Beach Boys – In My Room

As a teenager, I could relate to this song. Now in this world, we live in now… I can relate to this song even more. I love the harmonies in this song.

Brian Wilson suffered from severe agoraphobia and refused to leave his bedroom for a significant amount of time. He wrote this song to give people an idea of how he felt. The song, like many Beach Boys songs, has beautiful harmonizing. The song was written by Brian Wilson and Gary Usher.

This song was the B side to Be True To Your School released in 1963. The song peaked at #23 in the Billboard 100 in 1963.

Brian Wilson: “When Dennis, Carl and I lived in Hawthorne as kids, we all slept in the same room. One night I sang the song ‘Ivory Tower’ to them and they liked it. Then a couple of weeks later, I proceeded to teach them both how to sing the harmony parts to it. It took them a little while, but they finally learned it. We then sang this song night after night. It brought peace to us. When we recorded ‘In My Room,’ there was just Dennis, Carl and me on the first verse… and we sounded just like we did in our bedroom all those nights. This story has more meaning than ever since Dennis’ death.”

From Songfacts

In the 1998 documentary Endless Harmony, Brian Wilson described this song as about being “somewhere where you could lock out the world, go to a secret little place, think, be, do whatever you have to do.”
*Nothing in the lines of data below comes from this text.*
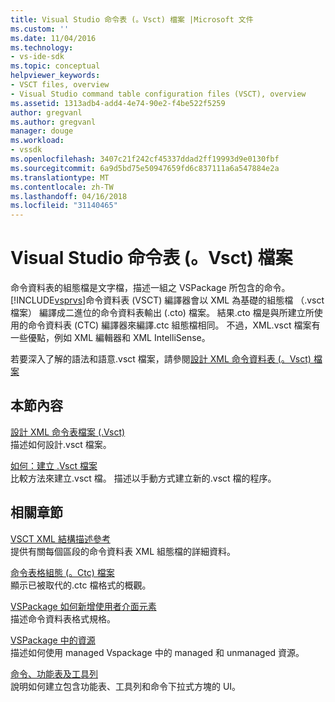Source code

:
 ```yaml
---
title: Visual Studio 命令表 (。Vsct) 檔案 |Microsoft 文件
ms.custom: ''
ms.date: 11/04/2016
ms.technology:
- vs-ide-sdk
ms.topic: conceptual
helpviewer_keywords:
- VSCT files, overview
- Visual Studio command table configuration files (VSCT), overview
ms.assetid: 1313adb4-add4-4e74-90e2-f4be522f5259
author: gregvanl
ms.author: gregvanl
manager: douge
ms.workload:
- vssdk
ms.openlocfilehash: 3407c21f242cf45337ddad2ff19993d9e0130fbf
ms.sourcegitcommit: 6a9d5bd75e50947659fd6c837111a6a547884e2a
ms.translationtype: MT
ms.contentlocale: zh-TW
ms.lasthandoff: 04/16/2018
ms.locfileid: "31140465"
---
```

# <a name="visual-studio-command-table-vsct-files"></a>Visual Studio 命令表 (。Vsct) 檔案
命令資料表的組態檔是文字檔，描述一組之 VSPackage 所包含的命令。 [!INCLUDE[vsprvs](../../code-quality/includes/vsprvs_md.md)]命令資料表 (VSCT) 編譯器會以 XML 為基礎的組態檔 （.vsct 檔案） 編譯成二進位的命令資料表輸出 (.cto) 檔案。 結果.cto 檔是與所建立所使用的命令資料表 (CTC) 編譯器來編譯.ctc 組態檔相同。 不過，XML.vsct 檔案有一些優點，例如 XML 編輯器和 XML IntelliSense。  
  
 若要深入了解的語法和語意.vsct 檔案，請參閱[設計 XML 命令資料表 (。Vsct) 檔案](../../extensibility/internals/designing-xml-command-table-dot-vsct-files.md)  
  
## <a name="in-this-section"></a>本節內容  
 [設計 XML 命令表檔案 (.Vsct)](../../extensibility/internals/designing-xml-command-table-dot-vsct-files.md)  
 描述如何設計.vsct 檔案。  
  
 [如何：建立 .Vsct 檔案](../../extensibility/internals/how-to-create-a-dot-vsct-file.md)  
 比較方法來建立.vsct 檔。 描述以手動方式建立新的.vsct 檔的程序。  
  
## <a name="related-sections"></a>相關章節  
 [VSCT XML 結構描述參考](../../extensibility/vsct-xml-schema-reference.md)  
 提供有關每個區段的命令資料表 XML 組態檔的詳細資料。  
  
 [命令表格組態 (。Ctc) 檔案](http://msdn.microsoft.com/en-us/3413dda1-f372-4669-bcf0-c64d3463842c)  
 顯示已被取代的.ctc 檔格式的概觀。  
  
 [VSPackage 如何新增使用者介面元素](../../extensibility/internals/how-vspackages-add-user-interface-elements.md)  
 描述命令資料表格式規格。  
  
 [VSPackage 中的資源](../../extensibility/internals/resources-in-vspackages.md)  
 描述如何使用 managed Vspackage 中的 managed 和 unmanaged 資源。  
  
 [命令、功能表及工具列](../../extensibility/internals/commands-menus-and-toolbars.md)  
 說明如何建立包含功能表、工具列和命令下拉式方塊的 UI。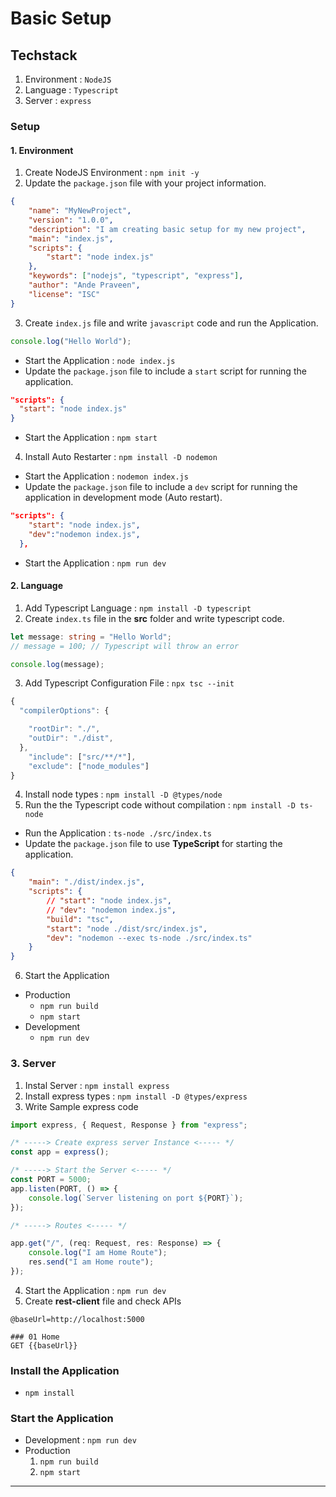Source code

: # Basic Setup

## Techstack

1. Environment : `NodeJS`
2. Language : `Typescript`
3. Server : `express`

### Setup

#### 1. Environment

1. Create NodeJS Environment : `npm init -y`
2. Update the `package.json` file with your project information.

```json
{
	"name": "MyNewProject",
	"version": "1.0.0",
	"description": "I am creating basic setup for my new project",
	"main": "index.js",
	"scripts": {
		"start": "node index.js"
	},
	"keywords": ["nodejs", "typescript", "express"],
	"author": "Ande Praveen",
	"license": "ISC"
}
```

3. Create `index.js` file and write `javascript` code and run the Application.

```js
console.log("Hello World");
```

- Start the Application : `node index.js`
- Update the `package.json` file to include a `start` script for running the application.

```json
"scripts": {
  "start": "node index.js"
}
```

- Start the Application : `npm start`

4. Install Auto Restarter : `npm install -D nodemon`

- Start the Application : `nodemon index.js`
- Update the `package.json` file to include a `dev` script for running the application in development mode (Auto restart).

```json
"scripts": {
    "start": "node index.js",
    "dev":"nodemon index.js",
  },
```

- Start the Application : `npm run dev`

#### 2. Language

1. Add Typescript Language : `npm install -D typescript`
2. Create `index.ts` file in the **src** folder and write typescript code.

```ts
let message: string = "Hello World";
// message = 100; // Typescript will throw an error

console.log(message);
```

3. Add Typescript Configuration File : `npx tsc --init`

```ts tsconfig.json
{
  "compilerOptions": {

    "rootDir": "./",
    "outDir": "./dist",
  },
    "include": ["src/**/*"],
    "exclude": ["node_modules"]
}

```

4. Install node types : `npm install -D @types/node`
5. Run the the Typescript code without compilation : `npm install -D ts-node`

- Run the Application : `ts-node ./src/index.ts`
- Update the `package.json` file to use **TypeScript** for starting the application.

```json package.json
{
	"main": "./dist/index.js",
	"scripts": {
		// "start": "node index.js",
		// "dev": "nodemon index.js",
		"build": "tsc",
		"start": "node ./dist/src/index.js",
		"dev": "nodemon --exec ts-node ./src/index.ts"
	}
}
```

6. Start the Application

- Production
  - `npm run build`
  - `npm start`
- Development
  - `npm run dev`

### 3. Server

1. Instal Server : `npm install express`
2. Install express types : `npm install -D @types/express`
3. Write Sample express code

```ts index.ts
import express, { Request, Response } from "express";

/* -----> Create express server Instance <----- */
const app = express();

/* -----> Start the Server <----- */
const PORT = 5000;
app.listen(PORT, () => {
	console.log(`Server listening on port ${PORT}`);
});

/* -----> Routes <----- */

app.get("/", (req: Request, res: Response) => {
	console.log("I am Home Route");
	res.send("I am Home route");
});
```

4. Start the Application : `npm run dev`
5. Create **rest-client** file and check APIs

```http
@baseUrl=http://localhost:5000

### 01 Home
GET {{baseUrl}}
```

### Install the Application

- `npm install`

### Start the Application

- Development : `npm run dev`
- Production
  1. `npm run build`
  2. `npm start`

---
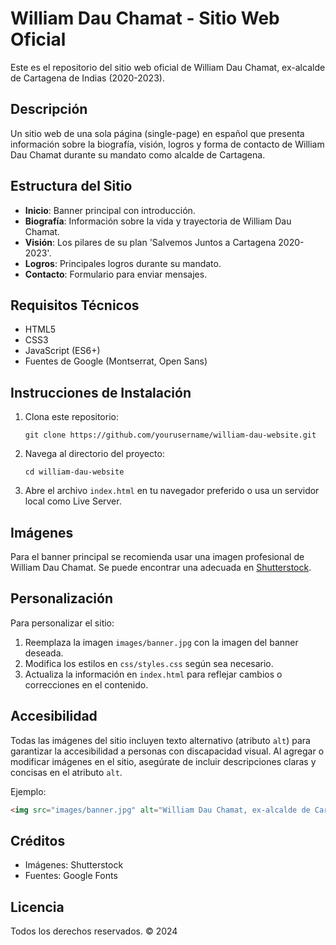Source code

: # William Dau Chamat - Sitio Web Oficial

Este es el repositorio del sitio web oficial de William Dau Chamat, ex-alcalde de Cartagena de Indias (2020-2023).

## Descripción

Un sitio web de una sola página (single-page) en español que presenta información sobre la biografía, visión, logros y forma de contacto de William Dau Chamat durante su mandato como alcalde de Cartagena.

## Estructura del Sitio

- **Inicio**: Banner principal con introducción.
- **Biografía**: Información sobre la vida y trayectoria de William Dau Chamat.
- **Visión**: Los pilares de su plan 'Salvemos Juntos a Cartagena 2020-2023'.
- **Logros**: Principales logros durante su mandato.
- **Contacto**: Formulario para enviar mensajes.

## Requisitos Técnicos

- HTML5
- CSS3
- JavaScript (ES6+)
- Fuentes de Google (Montserrat, Open Sans)

## Instrucciones de Instalación

1. Clona este repositorio:
   ```
   git clone https://github.com/yourusername/william-dau-website.git
   ```

2. Navega al directorio del proyecto:
   ```
   cd william-dau-website
   ```

3. Abre el archivo `index.html` en tu navegador preferido o usa un servidor local como Live Server.

## Imágenes

Para el banner principal se recomienda usar una imagen profesional de William Dau Chamat. Se puede encontrar una adecuada en [Shutterstock](https://www.shutterstock.com/image-photo/cartagena-de-indias-colombia-january-06-1627930411).

## Personalización

Para personalizar el sitio:

1. Reemplaza la imagen `images/banner.jpg` con la imagen del banner deseada.
2. Modifica los estilos en `css/styles.css` según sea necesario.
3. Actualiza la información en `index.html` para reflejar cambios o correcciones en el contenido.

## Accesibilidad

Todas las imágenes del sitio incluyen texto alternativo (atributo `alt`) para garantizar la accesibilidad a personas con discapacidad visual. Al agregar o modificar imágenes en el sitio, asegúrate de incluir descripciones claras y concisas en el atributo `alt`.

Ejemplo:
```html
<img src="images/banner.jpg" alt="William Dau Chamat, ex-alcalde de Cartagena, en una foto profesional">
```

## Créditos

- Imágenes: Shutterstock
- Fuentes: Google Fonts

## Licencia

Todos los derechos reservados. © 2024 
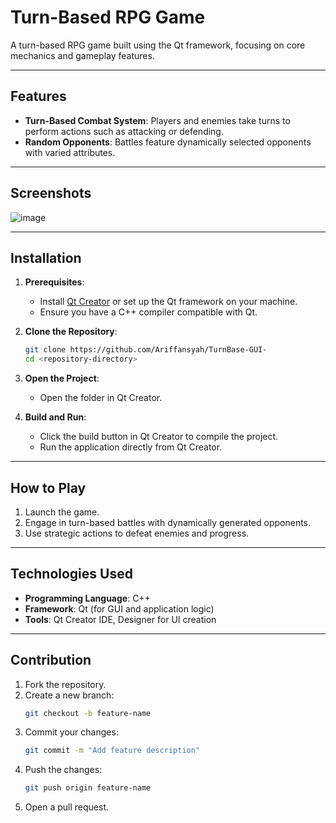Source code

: # Turn-Based RPG Game

A turn-based RPG game built using the Qt framework, focusing on core mechanics and gameplay features.

---

## Features

- **Turn-Based Combat System**: Players and enemies take turns to perform actions such as attacking or defending.
- **Random Opponents**: Battles feature dynamically selected opponents with varied attributes.

---

## Screenshots

![image](https://github.com/user-attachments/assets/9c0f0460-6b14-4177-8cde-7a8fd23ecbf8)

---

## Installation

1. **Prerequisites**:
   - Install [Qt Creator](https://www.qt.io/product/development-tools) or set up the Qt framework on your machine.
   - Ensure you have a C++ compiler compatible with Qt.

2. **Clone the Repository**:
   ```bash
   git clone https://github.com/Ariffansyah/TurnBase-GUI-
   cd <repository-directory>
   ```

3. **Open the Project**:
   - Open the folder in Qt Creator.

4. **Build and Run**:
   - Click the build button in Qt Creator to compile the project.
   - Run the application directly from Qt Creator.

---

## How to Play

1. Launch the game.
2. Engage in turn-based battles with dynamically generated opponents.
3. Use strategic actions to defeat enemies and progress.

---

## Technologies Used

- **Programming Language**: C++
- **Framework**: Qt (for GUI and application logic)
- **Tools**: Qt Creator IDE, Designer for UI creation

---

## Contribution

1. Fork the repository.
2. Create a new branch:
   ```bash
   git checkout -b feature-name
   ```
3. Commit your changes:
   ```bash
   git commit -m "Add feature description"
   ```
4. Push the changes:
   ```bash
   git push origin feature-name
   ```
5. Open a pull request.
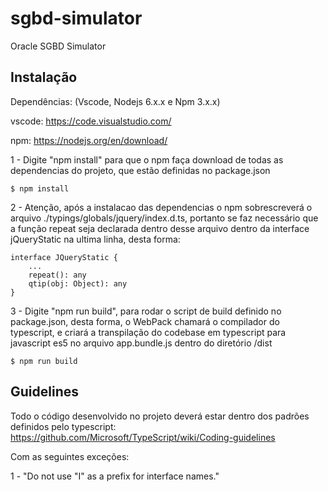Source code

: # sgbd-simulator
Oracle SGBD Simulator

## Instalação
Dependências: (Vscode, Nodejs 6.x.x e Npm 3.x.x)

vscode:
https://code.visualstudio.com/

npm:
https://nodejs.org/en/download/


1 - Digite "npm install" para que o npm faça download de todas as dependencias do projeto, que estão definidas no package.json
```shell
$ npm install
```

2 - Atenção, após a instalacao das dependencias o npm sobrescreverá o arquivo ./typings/globals/jquery/index.d.ts, portanto se faz necessário que a função repeat seja declarada dentro desse arquivo dentro da interface jQueryStatic na ultima linha, desta forma:
```shell 
interface JQueryStatic {
    ...    
    repeat(): any
    qtip(obj: Object): any
}
```

3 - Digite "npm run build", para rodar o script de build definido no package.json, desta forma, o WebPack chamará o compilador do typescript, e criará a transpilação do codebase em typescript para javascript es5 no arquivo app.bundle.js dentro do diretório /dist 
```shell
$ npm run build
```




## Guidelines
Todo o código desenvolvido no projeto deverá estar dentro dos padrões definidos pelo typescript:
https://github.com/Microsoft/TypeScript/wiki/Coding-guidelines

Com as seguintes exceções:

1 - "Do not use "I" as a prefix for interface names."
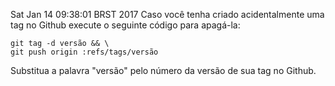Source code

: Sat Jan 14 09:38:01 BRST 2017
Caso você tenha criado acidentalmente uma tag no Github execute o seguinte código para apagá-la:

```
git tag -d versão && \
git push origin :refs/tags/versão
```

Substitua a palavra "versão" pelo número da versão de sua tag no Github.
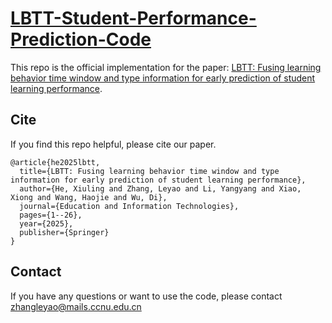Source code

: # [LBTT-Student-Performance-Prediction-Code](https://github.com/CCNULyz/LBTT-Student-Performance-Prediction-Code)

This repo is the official implementation for the paper: [LBTT: Fusing learning behavior time window and type information for early prediction of student learning performance](https://link.springer.com/article/10.1007/s10639-025-13628-z).

## Cite

If you find this repo helpful, please cite our paper.

```
@article{he2025lbtt,
  title={LBTT: Fusing learning behavior time window and type information for early prediction of student learning performance},
  author={He, Xiuling and Zhang, Leyao and Li, Yangyang and Xiao, Xiong and Wang, Haojie and Wu, Di},
  journal={Education and Information Technologies},
  pages={1--26},
  year={2025},
  publisher={Springer}
}
```

## Contact

If you have any questions or want to use the code, please contact zhangleyao@mails.ccnu.edu.cn

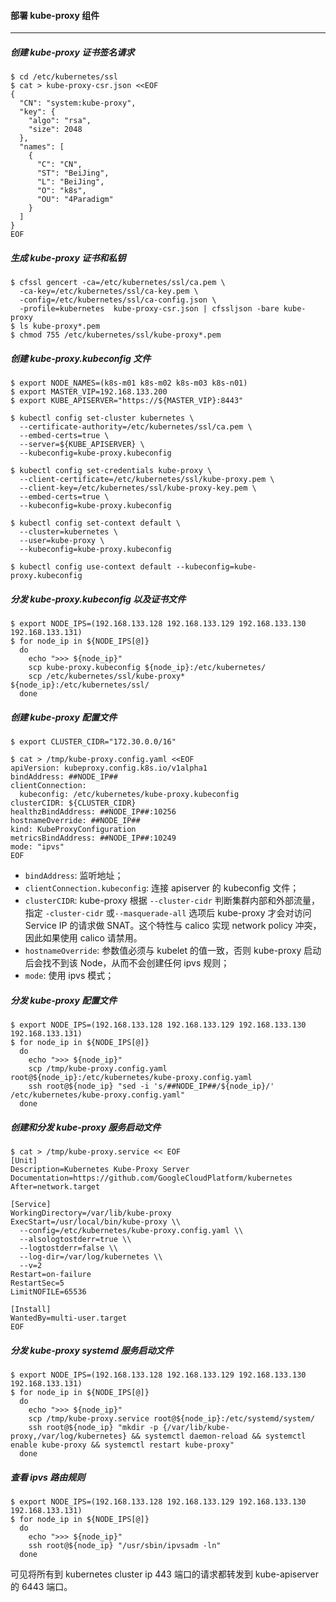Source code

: #### 部署 kube-proxy 组件
------
##### 创建 kube-proxy 证书签名请求
```shell
$ cd /etc/kubernetes/ssl
$ cat > kube-proxy-csr.json <<EOF
{
  "CN": "system:kube-proxy",
  "key": {
    "algo": "rsa",
    "size": 2048
  },
  "names": [
    {
      "C": "CN",
      "ST": "BeiJing",
      "L": "BeiJing",
      "O": "k8s",
      "OU": "4Paradigm"
    }
  ]
}
EOF
```
##### 生成 kube-proxy 证书和私钥
```shell
$ cfssl gencert -ca=/etc/kubernetes/ssl/ca.pem \
  -ca-key=/etc/kubernetes/ssl/ca-key.pem \
  -config=/etc/kubernetes/ssl/ca-config.json \
  -profile=kubernetes  kube-proxy-csr.json | cfssljson -bare kube-proxy
$ ls kube-proxy*.pem
$ chmod 755 /etc/kubernetes/ssl/kube-proxy*.pem
```
##### 创建 kube-proxy.kubeconfig 文件
```shell
$ export NODE_NAMES=(k8s-m01 k8s-m02 k8s-m03 k8s-n01)
$ export MASTER_VIP=192.168.133.200
$ export KUBE_APISERVER="https://${MASTER_VIP}:8443"

$ kubectl config set-cluster kubernetes \
  --certificate-authority=/etc/kubernetes/ssl/ca.pem \
  --embed-certs=true \
  --server=${KUBE_APISERVER} \
  --kubeconfig=kube-proxy.kubeconfig

$ kubectl config set-credentials kube-proxy \
  --client-certificate=/etc/kubernetes/ssl/kube-proxy.pem \
  --client-key=/etc/kubernetes/ssl/kube-proxy-key.pem \
  --embed-certs=true \
  --kubeconfig=kube-proxy.kubeconfig

$ kubectl config set-context default \
  --cluster=kubernetes \
  --user=kube-proxy \
  --kubeconfig=kube-proxy.kubeconfig

$ kubectl config use-context default --kubeconfig=kube-proxy.kubeconfig
```
##### 分发 kube-proxy.kubeconfig 以及证书文件
```shell
$ export NODE_IPS=(192.168.133.128 192.168.133.129 192.168.133.130 192.168.133.131)
$ for node_ip in ${NODE_IPS[@]}
  do
    echo ">>> ${node_ip}"
    scp kube-proxy.kubeconfig ${node_ip}:/etc/kubernetes/
    scp /etc/kubernetes/ssl/kube-proxy*  ${node_ip}:/etc/kubernetes/ssl/
  done
```
##### 创建 kube-proxy 配置文件
```shell
$ export CLUSTER_CIDR="172.30.0.0/16"

$ cat > /tmp/kube-proxy.config.yaml <<EOF
apiVersion: kubeproxy.config.k8s.io/v1alpha1
bindAddress: ##NODE_IP##
clientConnection:
  kubeconfig: /etc/kubernetes/kube-proxy.kubeconfig
clusterCIDR: ${CLUSTER_CIDR}
healthzBindAddress: ##NODE_IP##:10256
hostnameOverride: ##NODE_IP##
kind: KubeProxyConfiguration
metricsBindAddress: ##NODE_IP##:10249
mode: "ipvs"
EOF
```
- `bindAddress`: 监听地址；
- `clientConnection.kubeconfig`: 连接 apiserver 的 kubeconfig 文件；
- `clusterCIDR`: kube-proxy 根据 `--cluster-cidr` 判断集群内部和外部流量，指定 `-cluster-cidr` 或`--masquerade-all` 选项后 kube-proxy 才会对访问 Service IP 的请求做 SNAT。这个特性与 calico 实现 network policy 冲突，因此如果使用 calico 请禁用。
- `hostnameOverride`: 参数值必须与 kubelet 的值一致，否则 kube-proxy 启动后会找不到该 Node，从而不会创建任何 ipvs 规则；
- `mode`: 使用 ipvs 模式；
##### 分发 kube-proxy 配置文件
```shell
$ export NODE_IPS=(192.168.133.128 192.168.133.129 192.168.133.130 192.168.133.131)
$ for node_ip in ${NODE_IPS[@]}
  do 
    echo ">>> ${node_ip}"
    scp /tmp/kube-proxy.config.yaml root@${node_ip}:/etc/kubernetes/kube-proxy.config.yaml
    ssh root@${node_ip} "sed -i 's/##NODE_IP##/${node_ip}/' /etc/kubernetes/kube-proxy.config.yaml"
  done
```
##### 创建和分发 kube-proxy 服务启动文件
```shell
$ cat > /tmp/kube-proxy.service << EOF
[Unit]
Description=Kubernetes Kube-Proxy Server
Documentation=https://github.com/GoogleCloudPlatform/kubernetes
After=network.target

[Service]
WorkingDirectory=/var/lib/kube-proxy
ExecStart=/usr/local/bin/kube-proxy \\
  --config=/etc/kubernetes/kube-proxy.config.yaml \\
  --alsologtostderr=true \\
  --logtostderr=false \\
  --log-dir=/var/log/kubernetes \\
  --v=2
Restart=on-failure
RestartSec=5
LimitNOFILE=65536

[Install]
WantedBy=multi-user.target
EOF
```
##### 分发 kube-proxy systemd 服务启动文件
```shell
$ export NODE_IPS=(192.168.133.128 192.168.133.129 192.168.133.130 192.168.133.131)
$ for node_ip in ${NODE_IPS[@]}
  do 
    echo ">>> ${node_ip}"
    scp /tmp/kube-proxy.service root@${node_ip}:/etc/systemd/system/
    ssh root@${node_ip} "mkdir -p {/var/lib/kube-proxy,/var/log/kubernetes} && systemctl daemon-reload && systemctl enable kube-proxy && systemctl restart kube-proxy"
  done
```
##### 查看 ipvs 路由规则

```shell
$ export NODE_IPS=(192.168.133.128 192.168.133.129 192.168.133.130 192.168.133.131)
$ for node_ip in ${NODE_IPS[@]}
  do
    echo ">>> ${node_ip}"
    ssh root@${node_ip} "/usr/sbin/ipvsadm -ln"
  done
```
可见将所有到 kubernetes cluster ip 443 端口的请求都转发到 kube-apiserver 的 6443 端口。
Charles Manson, who was convicted of orchestrating the murders of six people in 1969, made repeated claims that The Beach Boys stole this song from him. In Manson’s view, he wrote a song called “In My Cell” which was about how he feels peace with himself in his jail cell. Manson did have a connection to The Beach Boys – he knew their drummer Dennis Wilson – and did write and record some songs. His claims have little basis in fact – something that is true of most of his proclamations.

Bill Medley from The Righteous Brothers recorded this with Phil Everly and Brian Wilson for his album Damn Near Righteous, his first new album since the untimely 2003 death of his partner Bobby Hatfield. 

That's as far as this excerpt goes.